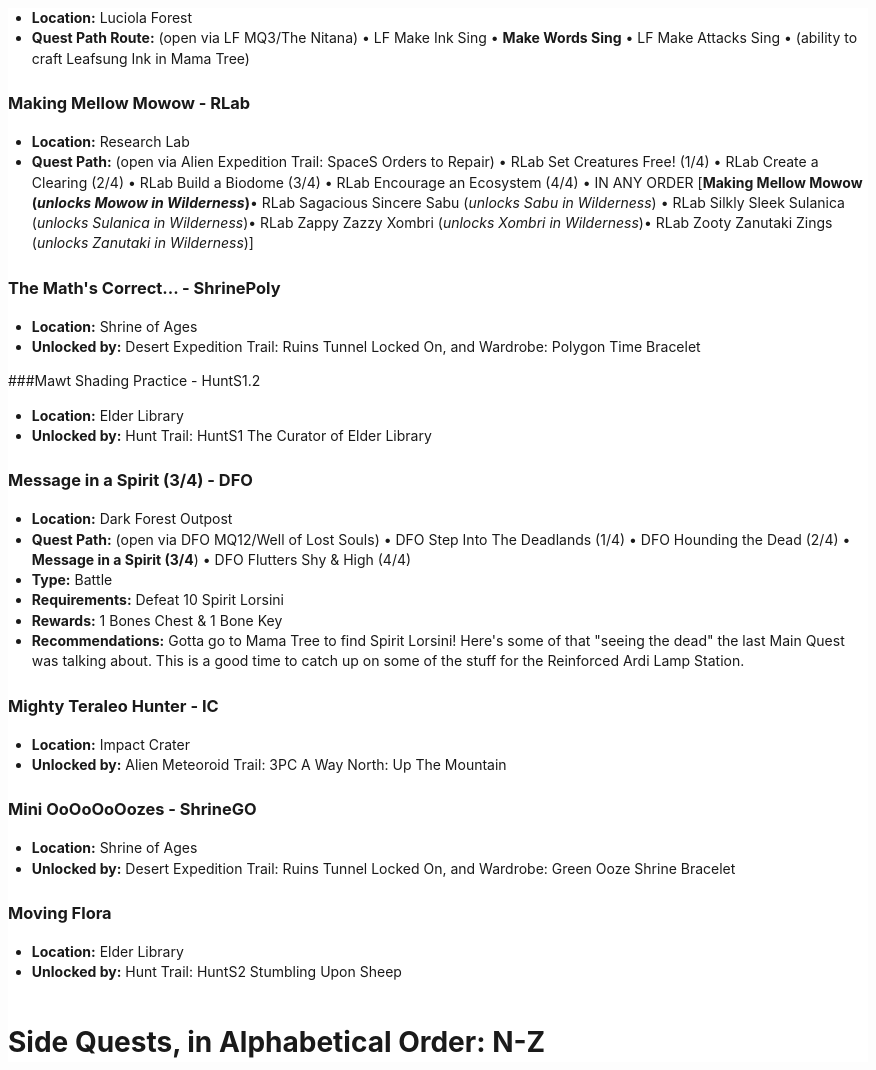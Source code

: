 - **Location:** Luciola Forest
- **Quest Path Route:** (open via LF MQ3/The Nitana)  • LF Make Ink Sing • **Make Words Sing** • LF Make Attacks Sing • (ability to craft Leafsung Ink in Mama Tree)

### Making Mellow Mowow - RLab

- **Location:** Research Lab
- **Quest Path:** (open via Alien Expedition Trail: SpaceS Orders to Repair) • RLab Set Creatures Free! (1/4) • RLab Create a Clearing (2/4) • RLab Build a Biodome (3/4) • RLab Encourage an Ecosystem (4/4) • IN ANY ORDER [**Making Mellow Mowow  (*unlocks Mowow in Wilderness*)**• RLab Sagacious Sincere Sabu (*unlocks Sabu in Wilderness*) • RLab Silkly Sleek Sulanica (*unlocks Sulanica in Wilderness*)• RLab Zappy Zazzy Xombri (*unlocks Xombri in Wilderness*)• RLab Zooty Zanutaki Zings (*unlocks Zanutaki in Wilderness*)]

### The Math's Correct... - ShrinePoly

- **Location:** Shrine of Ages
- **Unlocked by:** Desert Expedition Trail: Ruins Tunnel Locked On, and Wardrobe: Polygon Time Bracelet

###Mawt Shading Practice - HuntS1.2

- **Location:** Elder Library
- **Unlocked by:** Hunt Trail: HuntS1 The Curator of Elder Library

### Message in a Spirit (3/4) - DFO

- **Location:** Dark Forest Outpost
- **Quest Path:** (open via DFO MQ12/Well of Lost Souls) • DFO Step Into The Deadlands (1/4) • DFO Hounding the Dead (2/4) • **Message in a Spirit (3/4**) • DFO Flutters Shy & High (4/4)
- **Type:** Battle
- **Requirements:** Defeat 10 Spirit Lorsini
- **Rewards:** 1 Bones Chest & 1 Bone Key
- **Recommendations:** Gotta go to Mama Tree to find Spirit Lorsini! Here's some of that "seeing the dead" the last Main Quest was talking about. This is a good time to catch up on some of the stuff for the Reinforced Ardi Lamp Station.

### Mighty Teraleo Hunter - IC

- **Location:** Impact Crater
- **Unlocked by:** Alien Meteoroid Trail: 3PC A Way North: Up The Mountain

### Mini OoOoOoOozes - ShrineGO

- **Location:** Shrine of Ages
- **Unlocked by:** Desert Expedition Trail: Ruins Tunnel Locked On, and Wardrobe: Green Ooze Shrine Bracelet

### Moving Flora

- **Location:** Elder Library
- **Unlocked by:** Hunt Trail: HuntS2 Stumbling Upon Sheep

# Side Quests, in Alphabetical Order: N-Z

┄┄┄┄┄┄┄┄┄┄

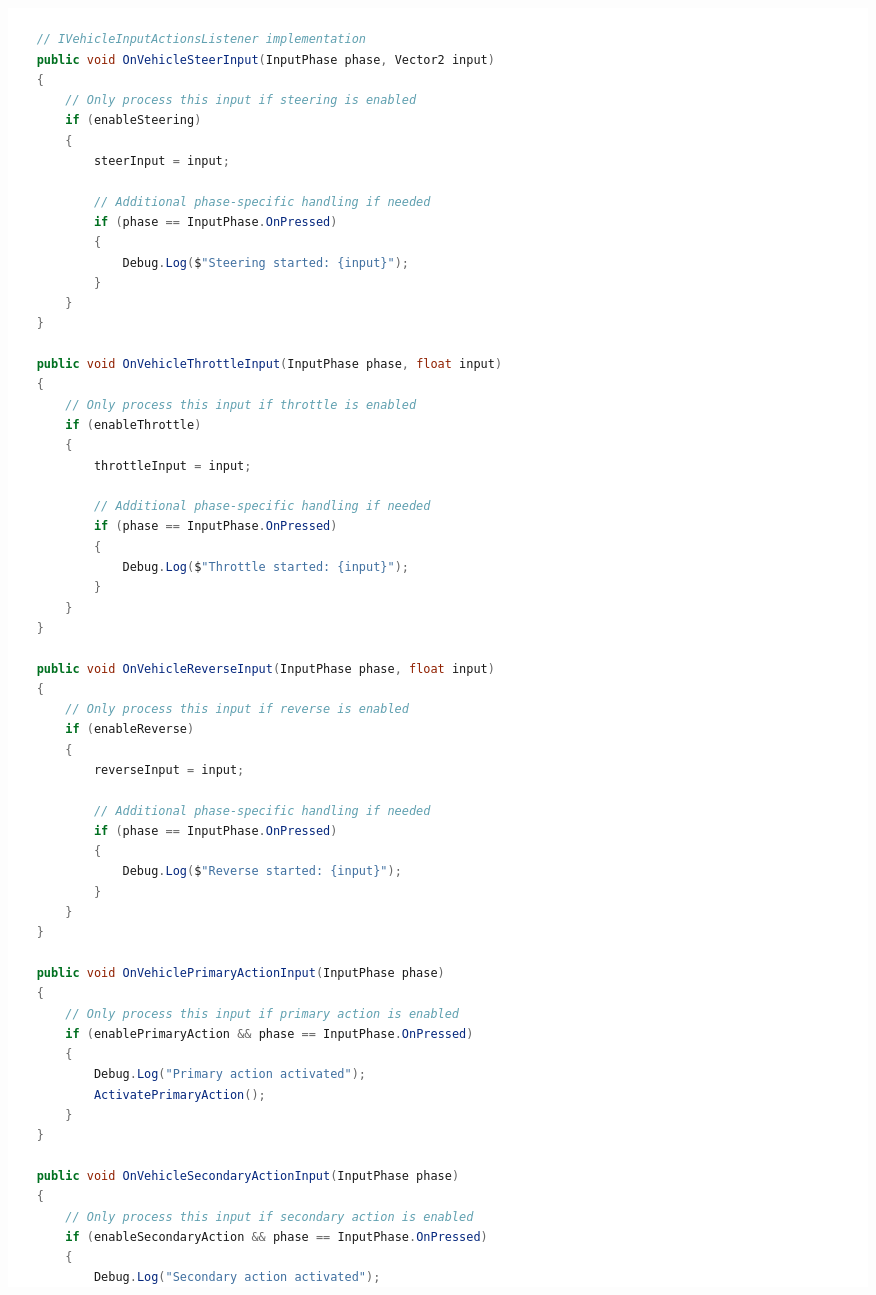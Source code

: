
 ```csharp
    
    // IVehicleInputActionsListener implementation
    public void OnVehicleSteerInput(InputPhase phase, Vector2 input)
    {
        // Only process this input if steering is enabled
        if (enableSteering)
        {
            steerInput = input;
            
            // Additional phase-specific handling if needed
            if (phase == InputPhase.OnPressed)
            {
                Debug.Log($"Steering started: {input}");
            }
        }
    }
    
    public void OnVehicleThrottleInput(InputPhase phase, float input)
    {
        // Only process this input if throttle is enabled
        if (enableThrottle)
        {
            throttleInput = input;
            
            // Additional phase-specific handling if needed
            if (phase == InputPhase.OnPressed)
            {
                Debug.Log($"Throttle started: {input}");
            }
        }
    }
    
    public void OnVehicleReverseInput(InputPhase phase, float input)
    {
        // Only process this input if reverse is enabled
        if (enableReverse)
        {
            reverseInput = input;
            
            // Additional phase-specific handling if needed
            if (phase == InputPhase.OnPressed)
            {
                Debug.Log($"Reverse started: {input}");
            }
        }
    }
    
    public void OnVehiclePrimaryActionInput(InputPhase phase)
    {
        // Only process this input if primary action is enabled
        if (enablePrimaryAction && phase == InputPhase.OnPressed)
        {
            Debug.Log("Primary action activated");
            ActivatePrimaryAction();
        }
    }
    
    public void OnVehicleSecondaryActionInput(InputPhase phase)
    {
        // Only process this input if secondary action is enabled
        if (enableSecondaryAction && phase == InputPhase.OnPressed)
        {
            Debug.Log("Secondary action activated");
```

┄┄┄┄┄┄┄┄┄┄

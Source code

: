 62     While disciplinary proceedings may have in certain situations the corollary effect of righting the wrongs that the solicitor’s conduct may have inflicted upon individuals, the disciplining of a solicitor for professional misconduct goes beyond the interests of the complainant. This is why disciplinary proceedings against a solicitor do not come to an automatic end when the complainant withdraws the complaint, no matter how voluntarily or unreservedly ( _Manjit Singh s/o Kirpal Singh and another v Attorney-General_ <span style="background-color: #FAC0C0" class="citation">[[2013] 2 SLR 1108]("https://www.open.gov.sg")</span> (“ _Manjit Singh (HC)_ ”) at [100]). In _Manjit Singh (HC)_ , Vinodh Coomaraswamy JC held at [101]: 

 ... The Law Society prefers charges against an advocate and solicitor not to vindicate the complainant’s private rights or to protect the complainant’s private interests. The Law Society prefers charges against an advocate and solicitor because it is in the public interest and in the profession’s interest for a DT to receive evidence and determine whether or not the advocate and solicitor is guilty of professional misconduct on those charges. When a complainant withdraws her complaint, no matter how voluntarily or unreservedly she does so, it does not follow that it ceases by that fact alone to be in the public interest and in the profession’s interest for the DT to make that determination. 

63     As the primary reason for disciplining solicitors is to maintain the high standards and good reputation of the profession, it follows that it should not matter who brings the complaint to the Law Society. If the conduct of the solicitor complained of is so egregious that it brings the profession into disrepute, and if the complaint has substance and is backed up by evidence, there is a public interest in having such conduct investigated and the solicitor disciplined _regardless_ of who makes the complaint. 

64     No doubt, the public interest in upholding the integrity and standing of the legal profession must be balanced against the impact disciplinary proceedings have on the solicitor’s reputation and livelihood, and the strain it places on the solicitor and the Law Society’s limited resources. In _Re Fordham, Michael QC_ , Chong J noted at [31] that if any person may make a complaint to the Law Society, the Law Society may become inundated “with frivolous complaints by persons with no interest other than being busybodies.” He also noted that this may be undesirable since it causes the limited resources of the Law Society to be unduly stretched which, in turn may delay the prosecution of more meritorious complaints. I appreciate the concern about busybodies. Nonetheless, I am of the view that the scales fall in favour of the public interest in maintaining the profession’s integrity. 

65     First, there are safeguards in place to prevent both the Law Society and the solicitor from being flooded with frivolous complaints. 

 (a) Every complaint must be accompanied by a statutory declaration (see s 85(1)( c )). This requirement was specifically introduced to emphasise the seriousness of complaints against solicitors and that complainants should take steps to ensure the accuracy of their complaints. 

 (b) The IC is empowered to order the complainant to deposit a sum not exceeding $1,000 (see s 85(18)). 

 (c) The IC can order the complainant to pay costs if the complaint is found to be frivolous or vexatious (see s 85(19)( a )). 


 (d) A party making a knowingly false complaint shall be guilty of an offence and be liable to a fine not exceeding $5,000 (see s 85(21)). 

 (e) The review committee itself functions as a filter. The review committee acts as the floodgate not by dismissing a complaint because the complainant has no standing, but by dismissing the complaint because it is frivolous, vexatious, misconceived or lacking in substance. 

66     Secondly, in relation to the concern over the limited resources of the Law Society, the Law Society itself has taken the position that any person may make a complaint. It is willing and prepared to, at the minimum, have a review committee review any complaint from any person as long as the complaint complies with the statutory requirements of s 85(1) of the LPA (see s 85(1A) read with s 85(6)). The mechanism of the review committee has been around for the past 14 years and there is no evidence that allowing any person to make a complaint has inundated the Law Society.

┄┄┄┄┄┄┄┄┄┄

When a line in the data above contains the string "Wardrobe", copy that line.

**RESPONSE TO THIS EXERCISE**
- **Unlocked by:** Desert Expedition Trail: Ruins Tunnel Locked On, and Wardrobe: Polygon Time Bracelet
- **Unlocked by:** Desert Expedition Trail: Ruins Tunnel Locked On, and Wardrobe: Green Ooze Shrine Bracelet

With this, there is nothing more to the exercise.